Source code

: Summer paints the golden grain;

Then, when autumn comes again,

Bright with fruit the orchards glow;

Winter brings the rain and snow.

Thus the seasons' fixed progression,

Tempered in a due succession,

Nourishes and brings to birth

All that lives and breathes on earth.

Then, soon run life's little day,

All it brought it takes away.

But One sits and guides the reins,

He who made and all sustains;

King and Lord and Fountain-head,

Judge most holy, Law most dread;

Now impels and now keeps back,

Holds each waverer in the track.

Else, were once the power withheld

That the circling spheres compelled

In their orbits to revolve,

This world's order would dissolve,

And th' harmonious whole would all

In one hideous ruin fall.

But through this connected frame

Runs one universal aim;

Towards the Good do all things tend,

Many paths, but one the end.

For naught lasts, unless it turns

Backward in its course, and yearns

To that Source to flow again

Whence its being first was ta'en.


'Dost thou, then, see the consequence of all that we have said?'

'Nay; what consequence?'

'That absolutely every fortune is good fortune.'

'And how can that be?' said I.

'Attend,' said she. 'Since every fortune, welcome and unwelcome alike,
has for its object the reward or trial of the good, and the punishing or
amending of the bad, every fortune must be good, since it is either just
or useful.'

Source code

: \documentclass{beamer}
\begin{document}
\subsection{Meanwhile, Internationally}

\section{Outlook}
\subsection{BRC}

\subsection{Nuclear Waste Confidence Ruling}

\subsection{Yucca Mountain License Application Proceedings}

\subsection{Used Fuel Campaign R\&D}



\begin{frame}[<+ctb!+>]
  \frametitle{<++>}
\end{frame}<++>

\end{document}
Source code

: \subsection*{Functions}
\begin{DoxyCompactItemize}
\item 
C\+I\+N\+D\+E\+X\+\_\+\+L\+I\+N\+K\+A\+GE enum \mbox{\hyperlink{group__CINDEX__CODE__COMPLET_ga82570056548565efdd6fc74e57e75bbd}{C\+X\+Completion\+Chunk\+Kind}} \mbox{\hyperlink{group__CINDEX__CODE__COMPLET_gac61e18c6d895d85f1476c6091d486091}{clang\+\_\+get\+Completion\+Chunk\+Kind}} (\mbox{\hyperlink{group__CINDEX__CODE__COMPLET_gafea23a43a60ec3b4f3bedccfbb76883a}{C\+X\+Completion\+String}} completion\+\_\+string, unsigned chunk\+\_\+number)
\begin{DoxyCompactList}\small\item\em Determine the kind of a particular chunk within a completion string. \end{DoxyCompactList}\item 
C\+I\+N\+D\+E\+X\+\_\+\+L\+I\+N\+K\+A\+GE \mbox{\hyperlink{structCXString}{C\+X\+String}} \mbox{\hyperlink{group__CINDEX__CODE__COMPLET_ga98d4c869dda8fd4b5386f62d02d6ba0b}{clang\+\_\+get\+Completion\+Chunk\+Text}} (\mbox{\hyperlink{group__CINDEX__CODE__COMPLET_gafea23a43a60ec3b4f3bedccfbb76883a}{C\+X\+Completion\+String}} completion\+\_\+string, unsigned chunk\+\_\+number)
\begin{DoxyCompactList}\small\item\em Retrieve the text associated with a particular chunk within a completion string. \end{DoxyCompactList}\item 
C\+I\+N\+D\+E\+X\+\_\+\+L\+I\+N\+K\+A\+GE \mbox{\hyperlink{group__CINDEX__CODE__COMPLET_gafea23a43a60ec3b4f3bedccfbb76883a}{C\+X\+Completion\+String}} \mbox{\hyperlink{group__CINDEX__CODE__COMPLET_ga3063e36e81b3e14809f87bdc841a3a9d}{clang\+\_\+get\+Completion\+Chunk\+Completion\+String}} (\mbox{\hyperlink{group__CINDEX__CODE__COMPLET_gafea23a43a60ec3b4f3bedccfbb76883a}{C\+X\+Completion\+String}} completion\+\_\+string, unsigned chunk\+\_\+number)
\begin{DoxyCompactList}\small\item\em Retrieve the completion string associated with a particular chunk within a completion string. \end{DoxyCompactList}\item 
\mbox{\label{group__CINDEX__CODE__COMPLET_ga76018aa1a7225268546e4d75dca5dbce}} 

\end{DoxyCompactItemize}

════════════════════

■ PROBLEM REQUIREMENTS ■
Go over the data above and copy every line that has the word "associated" in it.

■ ANSWER AREA ■
\begin{DoxyCompactList}\small\item\em Retrieve the text associated with a particular chunk within a completion string. \end{DoxyCompactList}\item 
\begin{DoxyCompactList}\small\item\em Retrieve the completion string associated with a particular chunk within a completion string. \end{DoxyCompactList}\item 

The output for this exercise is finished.